Nonetheless, it’s worth revisiting the Weinberger Doctrine in light of the headlong rush toward war with Russia. While Weinberger’s ideas speak for themselves, allow me to make a few amplifications relevant to the conflict in Ukraine.
Ukraine is and always has been core to Russia’s strategic interests and a critical part of its regional sphere of influence. Russia cannot tolerate Ukraine as a NATO state on its border. Russia believes that the United States has betrayed its commitment, made at the time of the dismantling of the Soviet Union, to not encroach upon Ukrainian neutrality and ongoing relationship with Moscow. To understand this simply, the comparison for us might be to consider how the United States would react to a Chinese military presence in Mexico or Canada, even if invited by those governments?
On the other hand, the United States has no strategic interest in Ukraine that isn’t grounded in a greater objective, which is the destabilization and weakening of the Russian government and economy.
The unstated but obvious U.S. objective is to supplant Russia as the provider of energy feedstock to Western Europe.

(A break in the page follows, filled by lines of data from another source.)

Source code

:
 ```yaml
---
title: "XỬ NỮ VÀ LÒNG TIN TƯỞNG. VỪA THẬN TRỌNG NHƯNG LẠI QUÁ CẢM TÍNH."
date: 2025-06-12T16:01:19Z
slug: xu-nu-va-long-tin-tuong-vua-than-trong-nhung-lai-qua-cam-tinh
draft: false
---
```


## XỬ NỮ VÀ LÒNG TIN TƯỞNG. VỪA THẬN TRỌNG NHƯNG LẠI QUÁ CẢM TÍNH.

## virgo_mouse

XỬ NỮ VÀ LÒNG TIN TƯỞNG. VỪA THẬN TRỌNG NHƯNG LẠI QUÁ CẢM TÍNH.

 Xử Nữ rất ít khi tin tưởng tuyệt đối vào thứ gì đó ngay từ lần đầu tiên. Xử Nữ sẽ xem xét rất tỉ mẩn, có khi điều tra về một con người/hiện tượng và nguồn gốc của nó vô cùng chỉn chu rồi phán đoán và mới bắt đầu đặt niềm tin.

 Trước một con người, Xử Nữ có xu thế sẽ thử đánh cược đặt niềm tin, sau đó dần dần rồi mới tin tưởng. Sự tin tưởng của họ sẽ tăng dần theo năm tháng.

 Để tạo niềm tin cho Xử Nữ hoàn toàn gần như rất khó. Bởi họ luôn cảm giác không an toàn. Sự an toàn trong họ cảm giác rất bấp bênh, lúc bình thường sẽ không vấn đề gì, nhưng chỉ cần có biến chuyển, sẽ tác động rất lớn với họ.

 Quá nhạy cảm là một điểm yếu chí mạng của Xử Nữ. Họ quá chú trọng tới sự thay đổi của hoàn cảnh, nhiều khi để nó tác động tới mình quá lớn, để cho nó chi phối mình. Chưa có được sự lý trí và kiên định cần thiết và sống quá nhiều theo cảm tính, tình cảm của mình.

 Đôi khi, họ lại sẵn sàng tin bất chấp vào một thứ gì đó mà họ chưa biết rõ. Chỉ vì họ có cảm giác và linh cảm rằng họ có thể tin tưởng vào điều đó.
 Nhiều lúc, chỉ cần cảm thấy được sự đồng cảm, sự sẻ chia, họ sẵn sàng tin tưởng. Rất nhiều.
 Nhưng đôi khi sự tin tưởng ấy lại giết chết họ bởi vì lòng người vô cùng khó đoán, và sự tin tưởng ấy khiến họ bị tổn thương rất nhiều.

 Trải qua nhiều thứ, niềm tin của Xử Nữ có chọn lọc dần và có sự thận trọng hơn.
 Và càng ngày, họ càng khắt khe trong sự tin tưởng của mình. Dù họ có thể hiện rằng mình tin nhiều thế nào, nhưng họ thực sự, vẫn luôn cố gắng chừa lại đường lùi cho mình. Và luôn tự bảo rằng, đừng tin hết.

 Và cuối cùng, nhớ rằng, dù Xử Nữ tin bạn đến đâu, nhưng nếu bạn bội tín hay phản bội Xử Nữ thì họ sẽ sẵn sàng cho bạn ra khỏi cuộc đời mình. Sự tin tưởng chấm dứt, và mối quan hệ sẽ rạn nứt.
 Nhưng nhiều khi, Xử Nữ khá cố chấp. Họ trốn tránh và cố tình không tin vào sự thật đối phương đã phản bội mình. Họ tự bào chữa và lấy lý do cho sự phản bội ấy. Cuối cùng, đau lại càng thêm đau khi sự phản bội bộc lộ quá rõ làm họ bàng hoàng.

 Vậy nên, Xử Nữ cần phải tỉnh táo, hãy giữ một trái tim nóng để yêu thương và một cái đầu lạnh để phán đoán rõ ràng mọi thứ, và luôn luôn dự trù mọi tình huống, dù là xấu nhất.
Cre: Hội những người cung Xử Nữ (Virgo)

This explains why the United States has resisted diplomatic off-ramps and why it appears to be the party most likely responsible for the sabotage of Nord Stream pipeline.
It also makes the outcome of the war existential to the Russian government and the Russian people, whether under Putin’s leadership or his successor. Russian leadership is convinced that the true U.S. objective is nothing less than the debilitation of their nation. Russia feels backed into a corner, and they will go to any length required in Ukraine as a matter of national survival.
Are Americans prepared, in line with Weinberger’s second and third points, to commit the resources necessary to see this through to accomplish this unstated objective? The American people certainly haven’t been asked the question, and it seems very few understand the U.S. grand strategy or what it could mean for them and their children. Nor do they likely appreciate the enormous costs and consequences of the ratcheting escalation pressing this conflict with Russia to its inevitable conclusion. We are not being told the truth.
We need to pull ourselves back from the brink here, and soon, before it is too late.